Le Monde de l’Énergie —En quoi la méthanisation transforme-t-elle le modèle entrepreneurial d’une exploitation agricole ? Quel est son retour sur investissement ?

Roland CondorL’exploitation agricole se diversifie dans les énergies renouvelables. Ainsi, elle est moins dépendante de la production alimentaire et est plus résiliente. La méthanisation apporte de revenus complémentaires et stables ; elle permet également de diminuer les charges, notamment d’intrants, car l’agriculteur peut utiliser -voire vendre- le digestat qui est le déchet ultime de la méthanisation. Or, avec la guerre en Ukraine, le prix des engrais a fortement augmenté. Le retour sur investissement se fait théoriquement sur 7 ans mais cela est naturellement variable selon les projets.

Une étude est menée actuellement par l’EM Normandie : elle montre que la méthanisation agricole est intéressante d’un point de vue financier, mais on est loin de l’agrobusiness, tel que le suggèrent certaines associations militant contre la méthanisation. Il faut voir la méthanisation comme une source de résilience pour les exploitations agricoles, et donc comme un moyen de garder celles-ci sur un territoire. Il y a naturellement des abus qu’il faut réguler.

Le Monde de l’Énergie —Quel est le potentiel dormant de la France en matière de biogaz agricole ? Quels leviers faudrait-il activer pour l’exploiter ?

Roland CondorD’après l’ADEME, le potentiel du biométhane est tel qu’on pourrait atteindre près de 20% de biométhane dans le réseau gazier français, ce qui permettrait d’assurer notre souveraineté en matière d’approvisionnement en gaz. Récemment, dans le cadre des appels d’offres pour la création d’unités de méthanisation, l’Etat a valorisé la vente de biogaz en confirmant une contractualisation sur 15 ans, et en proposant un système de certificats de production de biogaz.

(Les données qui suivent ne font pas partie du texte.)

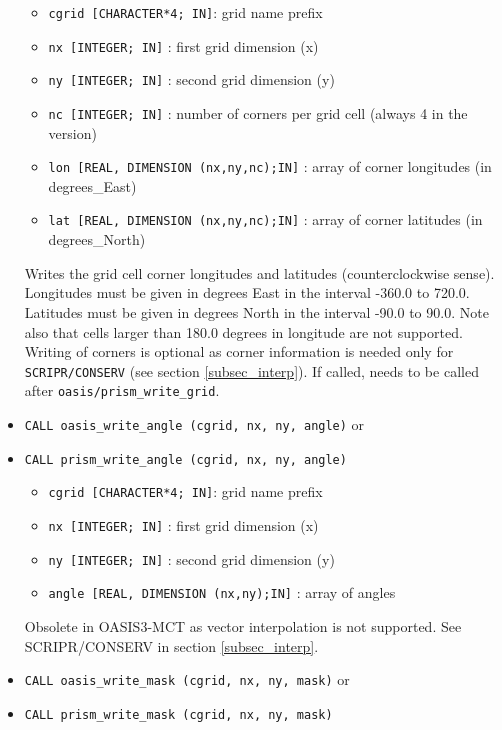 \begin{itemize}
 \begin{itemize}
    \item {\tt cgrid [CHARACTER*4; IN]}: grid name prefix
    \item {\tt nx [INTEGER; IN]} : first grid dimension (x)
    \item {\tt ny [INTEGER; IN]} : second grid dimension (y)
    \item {\tt nc [INTEGER; IN]} : number of corners per grid cell (always 4 in the version)
    \item {\tt lon [REAL, DIMENSION (nx,ny,nc);IN]} : array of corner
    longitudes (in degrees\_East)
    \item {\tt lat [REAL, DIMENSION (nx,ny,nc);IN]} : array of corner
    latitudes (in degrees\_North)
 \end{itemize}

 Writes the grid cell corner longitudes and latitudes
 (counterclockwise sense). Longitudes must be given in degrees East in
 the interval -360.0 to 720.0. Latitudes must be given in degrees
 North in the interval -90.0 to 90.0. Note also that cells larger than
 180.0 degrees in longitude are not supported. Writing of corners is
 optional as corner information is needed only for {\tt
   SCRIPR/CONSERV} (see section \ref{subsec_interp}). If called, needs
 to be called after {\tt oasis/prism\_write\_grid}.

\vspace{0.2cm}
\item {\tt CALL oasis\_write\_angle (cgrid, nx, ny, angle)} or
\item {\tt CALL prism\_write\_angle (cgrid, nx, ny, angle)}

 \begin{itemize}
    \item {\tt cgrid [CHARACTER*4; IN]}: grid name prefix
    \item {\tt nx [INTEGER; IN]} : first grid dimension (x)
    \item {\tt ny [INTEGER; IN]} : second grid dimension (y)
    \item {\tt angle [REAL, DIMENSION (nx,ny);IN]} : array of angles
 \end{itemize}

Obsolete in OASIS3-MCT as vector interpolation is not supported. 
See SCRIPR/CONSERV in section \ref{subsec_interp}.

\vspace{0.2cm}
\item {\tt CALL oasis\_write\_mask (cgrid, nx, ny, mask)} or
\item {\tt CALL prism\_write\_mask (cgrid, nx, ny, mask)}


\end{itemize}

Il faut cependant lever tous les verrous d’acceptabilité, d’autant que si le nombre d’unités augmente, la fronde risque de se structurer à l’échelle du pays. Il faut également favoriser les projets qui sont dans une logique d’économie circulaire et faire connaître leurs bénéfices environnementaux, économiques et sociaux.

Roland Condor

Enseignant chercheur à l'EM Normandie, spécialiste de l'agriculture et de l'évolution de ses modèles entrepreneuriaux.